### TASK TO CARRY OUT
Please count the lines in the records below that include the word "vocabulary" and report only the total.

(Records from a dataset)
== Segment start ==
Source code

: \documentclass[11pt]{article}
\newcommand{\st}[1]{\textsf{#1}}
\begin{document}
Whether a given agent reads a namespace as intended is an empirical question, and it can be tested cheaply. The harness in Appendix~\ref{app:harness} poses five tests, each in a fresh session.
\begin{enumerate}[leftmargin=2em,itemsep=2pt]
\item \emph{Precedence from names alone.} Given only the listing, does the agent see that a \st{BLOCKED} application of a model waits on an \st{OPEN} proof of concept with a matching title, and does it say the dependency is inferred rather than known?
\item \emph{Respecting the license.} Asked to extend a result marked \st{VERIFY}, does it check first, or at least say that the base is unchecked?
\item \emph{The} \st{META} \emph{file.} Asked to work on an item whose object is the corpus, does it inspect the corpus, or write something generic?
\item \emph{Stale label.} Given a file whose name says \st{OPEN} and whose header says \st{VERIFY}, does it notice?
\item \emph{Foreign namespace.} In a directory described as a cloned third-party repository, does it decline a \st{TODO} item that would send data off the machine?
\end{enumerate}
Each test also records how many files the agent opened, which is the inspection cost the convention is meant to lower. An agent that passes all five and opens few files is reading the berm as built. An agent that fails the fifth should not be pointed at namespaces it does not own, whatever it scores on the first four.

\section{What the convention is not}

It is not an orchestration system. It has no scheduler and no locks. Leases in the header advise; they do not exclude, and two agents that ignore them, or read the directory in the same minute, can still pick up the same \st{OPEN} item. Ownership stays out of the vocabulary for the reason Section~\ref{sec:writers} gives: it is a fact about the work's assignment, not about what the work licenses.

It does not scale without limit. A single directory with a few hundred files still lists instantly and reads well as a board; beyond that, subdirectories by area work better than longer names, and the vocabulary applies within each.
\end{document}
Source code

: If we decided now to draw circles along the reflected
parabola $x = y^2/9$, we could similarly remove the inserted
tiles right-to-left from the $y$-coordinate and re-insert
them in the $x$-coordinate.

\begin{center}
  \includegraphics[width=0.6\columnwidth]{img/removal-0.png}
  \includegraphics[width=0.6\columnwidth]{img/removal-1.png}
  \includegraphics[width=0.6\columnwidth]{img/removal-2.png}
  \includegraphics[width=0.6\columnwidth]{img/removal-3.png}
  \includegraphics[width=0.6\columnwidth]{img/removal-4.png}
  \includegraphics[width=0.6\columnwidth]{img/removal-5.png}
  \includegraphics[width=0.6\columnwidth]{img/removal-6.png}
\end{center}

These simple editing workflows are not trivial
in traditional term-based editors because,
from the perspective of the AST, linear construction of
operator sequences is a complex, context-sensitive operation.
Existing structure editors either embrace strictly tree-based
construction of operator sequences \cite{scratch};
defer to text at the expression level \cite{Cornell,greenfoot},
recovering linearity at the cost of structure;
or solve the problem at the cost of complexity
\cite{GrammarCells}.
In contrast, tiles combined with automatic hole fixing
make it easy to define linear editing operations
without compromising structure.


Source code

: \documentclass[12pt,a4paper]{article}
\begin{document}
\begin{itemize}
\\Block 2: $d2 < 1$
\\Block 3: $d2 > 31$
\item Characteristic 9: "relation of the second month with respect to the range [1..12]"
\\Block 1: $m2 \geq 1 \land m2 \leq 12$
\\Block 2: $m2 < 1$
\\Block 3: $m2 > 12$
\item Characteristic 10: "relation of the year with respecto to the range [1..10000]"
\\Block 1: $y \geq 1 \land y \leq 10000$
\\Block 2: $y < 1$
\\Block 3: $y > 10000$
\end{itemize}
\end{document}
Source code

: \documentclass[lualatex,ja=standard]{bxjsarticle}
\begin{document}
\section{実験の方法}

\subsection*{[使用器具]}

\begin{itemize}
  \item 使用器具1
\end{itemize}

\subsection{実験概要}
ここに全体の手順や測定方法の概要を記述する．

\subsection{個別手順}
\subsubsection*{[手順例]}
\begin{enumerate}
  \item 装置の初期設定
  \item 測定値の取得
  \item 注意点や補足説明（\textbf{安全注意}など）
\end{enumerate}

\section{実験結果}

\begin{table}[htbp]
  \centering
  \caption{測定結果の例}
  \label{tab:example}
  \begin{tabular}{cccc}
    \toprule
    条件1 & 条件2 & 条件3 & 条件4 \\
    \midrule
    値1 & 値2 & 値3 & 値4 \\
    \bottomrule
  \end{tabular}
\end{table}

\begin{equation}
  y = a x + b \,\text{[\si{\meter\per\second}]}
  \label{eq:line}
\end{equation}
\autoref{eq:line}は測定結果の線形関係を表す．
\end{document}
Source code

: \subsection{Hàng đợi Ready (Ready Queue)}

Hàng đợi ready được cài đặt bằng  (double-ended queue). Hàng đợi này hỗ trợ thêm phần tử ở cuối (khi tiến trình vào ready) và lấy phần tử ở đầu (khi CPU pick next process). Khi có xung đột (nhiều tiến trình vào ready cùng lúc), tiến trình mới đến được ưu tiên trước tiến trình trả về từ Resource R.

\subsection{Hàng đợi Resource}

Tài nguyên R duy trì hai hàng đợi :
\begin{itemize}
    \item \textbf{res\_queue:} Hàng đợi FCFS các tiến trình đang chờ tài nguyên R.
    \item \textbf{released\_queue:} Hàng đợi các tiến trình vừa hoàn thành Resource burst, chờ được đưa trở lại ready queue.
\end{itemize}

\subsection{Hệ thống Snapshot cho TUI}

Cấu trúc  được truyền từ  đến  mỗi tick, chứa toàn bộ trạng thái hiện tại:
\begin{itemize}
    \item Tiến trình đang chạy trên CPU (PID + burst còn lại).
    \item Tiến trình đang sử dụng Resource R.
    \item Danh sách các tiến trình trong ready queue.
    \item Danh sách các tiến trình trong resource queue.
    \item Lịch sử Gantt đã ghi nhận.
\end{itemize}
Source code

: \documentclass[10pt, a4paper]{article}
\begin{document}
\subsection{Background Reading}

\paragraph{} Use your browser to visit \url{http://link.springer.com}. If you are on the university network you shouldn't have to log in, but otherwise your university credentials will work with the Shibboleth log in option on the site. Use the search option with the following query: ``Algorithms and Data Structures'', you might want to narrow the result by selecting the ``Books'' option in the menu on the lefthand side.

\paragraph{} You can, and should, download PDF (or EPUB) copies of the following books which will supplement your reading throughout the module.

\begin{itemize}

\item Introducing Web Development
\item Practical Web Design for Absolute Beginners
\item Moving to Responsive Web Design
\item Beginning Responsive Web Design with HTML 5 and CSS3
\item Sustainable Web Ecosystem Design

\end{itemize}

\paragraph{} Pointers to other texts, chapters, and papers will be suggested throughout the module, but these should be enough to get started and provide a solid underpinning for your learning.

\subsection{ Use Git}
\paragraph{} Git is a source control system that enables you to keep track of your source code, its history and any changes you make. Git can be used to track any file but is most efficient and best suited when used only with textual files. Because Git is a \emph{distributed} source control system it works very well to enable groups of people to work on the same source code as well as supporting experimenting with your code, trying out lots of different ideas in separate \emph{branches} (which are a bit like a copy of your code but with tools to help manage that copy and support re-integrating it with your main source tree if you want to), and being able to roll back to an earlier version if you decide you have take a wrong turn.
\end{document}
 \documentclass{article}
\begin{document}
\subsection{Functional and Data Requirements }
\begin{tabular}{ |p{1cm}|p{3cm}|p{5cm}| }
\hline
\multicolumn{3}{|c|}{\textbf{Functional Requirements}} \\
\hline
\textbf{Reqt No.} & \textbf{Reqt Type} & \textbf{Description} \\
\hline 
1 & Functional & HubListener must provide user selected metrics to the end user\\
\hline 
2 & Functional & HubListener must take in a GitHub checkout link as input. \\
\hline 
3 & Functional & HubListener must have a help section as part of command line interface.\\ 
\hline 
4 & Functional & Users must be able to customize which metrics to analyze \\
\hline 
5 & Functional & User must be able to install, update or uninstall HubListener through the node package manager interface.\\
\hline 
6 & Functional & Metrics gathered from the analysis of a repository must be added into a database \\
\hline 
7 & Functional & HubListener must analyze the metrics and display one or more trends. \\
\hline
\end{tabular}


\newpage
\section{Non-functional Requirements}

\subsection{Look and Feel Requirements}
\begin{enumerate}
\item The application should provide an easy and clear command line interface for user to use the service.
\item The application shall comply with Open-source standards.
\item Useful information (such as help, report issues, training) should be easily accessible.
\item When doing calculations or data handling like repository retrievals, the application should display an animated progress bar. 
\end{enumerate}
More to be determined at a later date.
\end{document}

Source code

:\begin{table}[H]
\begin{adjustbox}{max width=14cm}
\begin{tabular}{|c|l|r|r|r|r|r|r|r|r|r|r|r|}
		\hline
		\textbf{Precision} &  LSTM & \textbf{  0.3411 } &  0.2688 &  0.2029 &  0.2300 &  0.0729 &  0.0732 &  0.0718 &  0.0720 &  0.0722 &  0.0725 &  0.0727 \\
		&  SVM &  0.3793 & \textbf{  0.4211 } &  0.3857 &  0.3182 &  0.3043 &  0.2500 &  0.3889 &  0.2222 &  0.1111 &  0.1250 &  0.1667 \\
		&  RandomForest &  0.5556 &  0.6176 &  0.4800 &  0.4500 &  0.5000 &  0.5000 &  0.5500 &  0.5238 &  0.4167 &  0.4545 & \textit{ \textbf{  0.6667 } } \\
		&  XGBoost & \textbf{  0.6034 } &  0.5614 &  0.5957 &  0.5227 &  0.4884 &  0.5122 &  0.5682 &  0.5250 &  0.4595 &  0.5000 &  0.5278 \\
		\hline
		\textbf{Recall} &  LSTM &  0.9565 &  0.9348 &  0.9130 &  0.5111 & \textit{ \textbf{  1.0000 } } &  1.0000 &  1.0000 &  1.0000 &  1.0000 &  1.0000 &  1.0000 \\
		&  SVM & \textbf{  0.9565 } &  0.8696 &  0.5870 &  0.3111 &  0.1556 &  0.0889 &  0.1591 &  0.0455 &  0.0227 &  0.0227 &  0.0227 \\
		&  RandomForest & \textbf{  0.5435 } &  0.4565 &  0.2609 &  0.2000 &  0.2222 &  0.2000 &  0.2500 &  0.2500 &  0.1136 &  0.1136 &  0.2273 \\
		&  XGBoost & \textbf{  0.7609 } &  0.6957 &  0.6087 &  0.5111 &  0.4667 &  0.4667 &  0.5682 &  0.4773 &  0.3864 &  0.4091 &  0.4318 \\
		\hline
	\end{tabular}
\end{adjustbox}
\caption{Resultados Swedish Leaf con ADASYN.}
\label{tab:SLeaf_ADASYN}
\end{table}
== Segment end ==
### SOLUTION FOR THIS TASK
2